Active Feature-Value Acquisition
33 Pages Posted: 16 Nov 2006
Date Written: July 18, 2006
Abstract
Most induction algorithms for building predictive models take as input training data in the form of feature vectors. Acquiring the values of features may be costly, and simply acquiring all values may be wasteful, or even prohibitively expensive. Active feature-value acquisition (AFA) elects features incrementally in an attempt to improve the predictive model most cost-effectively. This paper presents a framework for AFA based on estimating information value. While straightforward in principle, estimations and approximations must be made to apply the framework in practice. We present an acquisition policy, Sampled Expected Utility (SEU), that employs particular estimations to enable effective ranking of potential acquisitions in settings where relatively little information is available about the underlying domain.
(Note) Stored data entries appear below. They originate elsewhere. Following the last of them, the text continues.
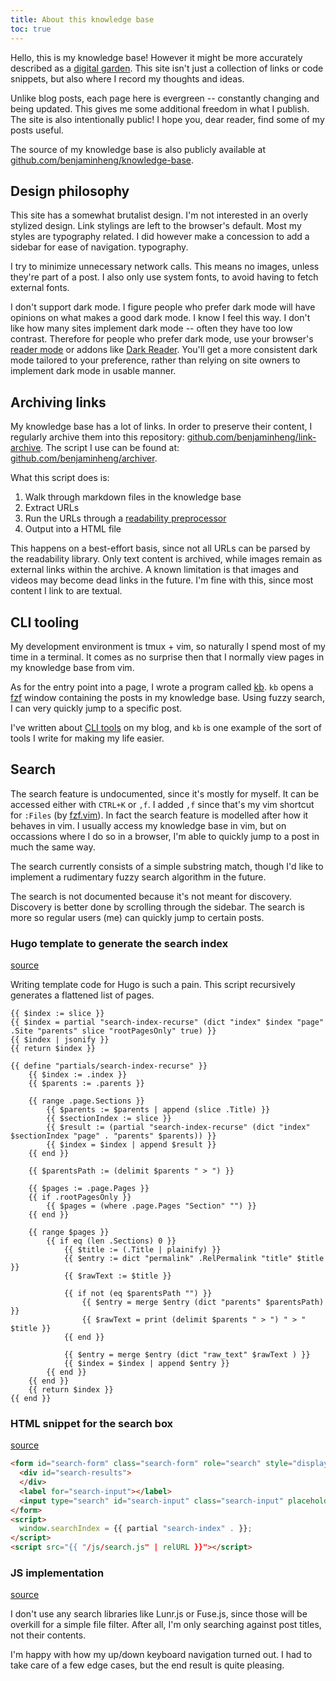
 ```yaml
---
title: About this knowledge base
toc: true
---
```


Hello, this is my knowledge base! However it might be more accurately described
as a [digital garden](https://nesslabs.com/digital-garden-set-up). This site
isn't just a collection of links or code snippets, but also where I record my
thoughts and ideas.

Unlike blog posts, each page here is evergreen -- constantly changing and being
updated. This gives me some additional freedom in what I publish. The site is
also intentionally public! I hope you, dear reader, find some of my posts
useful.

The source of my knowledge base is also publicly available at
[github.com/benjaminheng/knowledge-base](https://github.com/benjaminheng/knowledge-base).

## Design philosophy

This site has a somewhat brutalist design. I'm not interested in an overly
stylized design. Link stylings are left to the browser's default. Most my
styles are typography related. I did however make a concession to add a sidebar for
ease of navigation.  typography.

I try to minimize unnecessary network calls. This means no images, unless
they're part of a post. I also only use system fonts, to avoid having to fetch
external fonts.

I don't support dark mode. I figure people who prefer dark mode will have
opinions on what makes a good dark mode. I know I feel this way. I don't like
how many sites implement dark mode -- often they have too low contrast.
Therefore for people who prefer dark mode, use your browser's [reader
mode](https://support.mozilla.org/en-US/kb/firefox-reader-view-clutter-free-web-pages)
or addons like [Dark Reader](https://addons.mozilla.org/en-US/firefox/addon/darkreader/). You'll get
a more consistent dark mode tailored to your preference, rather than relying on
site owners to implement dark mode in usable manner.

## Archiving links

My knowledge base has a lot of links. In order to preserve their content, I
regularly archive them into this repository:
[github.com/benjaminheng/link-archive](https://github.com/benjaminheng/link-archive).
The script I use can be found at:
[github.com/benjaminheng/archiver](https://github.com/benjaminheng/archiver).

What this script does is:

1. Walk through markdown files in the knowledge base
2. Extract URLs
3. Run the URLs through a [readability preprocessor](https://github.com/mozilla/readability)
4. Output into a HTML file

This happens on a best-effort basis, since not all URLs can be parsed by the
readability library. Only text content is archived, while images remain as
external links within the archive. A known limitation is that images and videos
may become dead links in the future. I'm fine with this, since most content I
link to are textual.

## CLI tooling

My development environment is tmux + vim, so naturally I spend most of my time
in a terminal. It comes as no surprise then that I normally view pages in my
knowledge base from vim. 

As for the entry point into a page, I wrote a program called
[kb](https://github.com/benjaminheng/kb). `kb` opens a
[fzf](https://github.com/junegunn/fzf) window containing the posts in my
knowledge base. Using fuzzy search, I can very quickly jump to a specific post.

I've written about [CLI
tools](https://hbenjamin.com/post/build-cli-tools-for-common-tasks/) on my
blog, and `kb` is one example of the sort of tools I write for making my life
easier.

## Search

The search feature is undocumented, since it's mostly for myself. It can be
accessed either with `CTRL+K` or `,f`. I added `,f` since that's my vim
shortcut for `:Files` (by [fzf.vim](https://github.com/junegunn/fzf.vim)). In
fact the search feature is modelled after how it behaves in vim. I usually
access my knowledge base in vim, but on occassions where I do so in a browser,
I'm able to quickly jump to a post in much the same way.

The search currently consists of a simple substring match, though I'd like to
implement a rudimentary fuzzy search algorithm in the future.

The search is not documented because it's not meant for discovery. Discovery is
better done by scrolling through the sidebar. The search is more so regular
users (me) can quickly jump to certain posts.

### Hugo template to generate the search index

[source](https://github.com/benjaminheng/knowledge-base/blob/aee2b20853c479368dfa75540ccfdc2e06c5d983/layouts/partials/search-index)

Writing template code for Hugo is such a pain. This script recursively
generates a flattened list of pages.


```go-text-template
{{ $index := slice }}
{{ $index = partial "search-index-recurse" (dict "index" $index "page" .Site "parents" slice "rootPagesOnly" true) }}
{{ $index | jsonify }}
{{ return $index }}

{{ define "partials/search-index-recurse" }}
    {{ $index := .index }}
    {{ $parents := .parents }}

    {{ range .page.Sections }}
        {{ $parents := $parents | append (slice .Title) }}
        {{ $sectionIndex := slice }}
        {{ $result := (partial "search-index-recurse" (dict "index" $sectionIndex "page" . "parents" $parents)) }}
        {{ $index = $index | append $result }}
    {{ end }}

    {{ $parentsPath := (delimit $parents " > ") }}

    {{ $pages := .page.Pages }}
    {{ if .rootPagesOnly }}
        {{ $pages = (where .page.Pages "Section" "") }}
    {{ end }}

    {{ range $pages }}
        {{ if eq (len .Sections) 0 }}
            {{ $title := (.Title | plainify) }}
            {{ $entry := dict "permalink" .RelPermalink "title" $title }}
            {{ $rawText := $title }}

            {{ if not (eq $parentsPath "") }}
                {{ $entry = merge $entry (dict "parents" $parentsPath) }}
                {{ $rawText = print (delimit $parents " > ") " > " $title }}
            {{ end }}

            {{ $entry = merge $entry (dict "raw_text" $rawText ) }}
            {{ $index = $index | append $entry }}
        {{ end }}
    {{ end }}
    {{ return $index }}
{{ end }}
```

### HTML snippet for the search box

[source](https://github.com/benjaminheng/knowledge-base/blob/aee2b20853c479368dfa75540ccfdc2e06c5d983/layouts/partials/search.html)

```html
<form id="search-form" class="search-form" role="search" style="display:none;" tabindex="0">
  <div id="search-results">
  </div>
  <label for="search-input"></label>
  <input type="search" id="search-input" class="search-input" placeholder="search" autocomplete="off">
</form>
<script>
  window.searchIndex = {{ partial "search-index" . }};
</script>
<script src="{{ "/js/search.js" | relURL }}"></script>
```

### JS implementation

[source](https://github.com/benjaminheng/knowledge-base/blob/aee2b20853c479368dfa75540ccfdc2e06c5d983/static/js/search.js)

I don't use any search libraries like Lunr.js or Fuse.js, since those will be
overkill for a simple file filter. After all, I'm only searching against post
titles, not their contents.

I'm happy with how my up/down keyboard navigation turned out. I had to take
care of a few edge cases, but the end result is quite pleasing.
We then present experimental results showing that, as compared to the policy of using representative sampling for feature acquisition, sampled expected utility indeed reduces the cost of producing a model of a desired accuracy and exhibits consistent performance across domains. We also show that we can improve considerably over a recently published policy for instance completion, a special case of AFA. Finally, we demonstrate additional promise of the expected utility framework by applying it to the even more general modeling setting in which feature values as well as class labels may be missing and are costly to acquire. This is done by treating the class label as an additional feature, thus combining the settings of AFA and traditional active learning.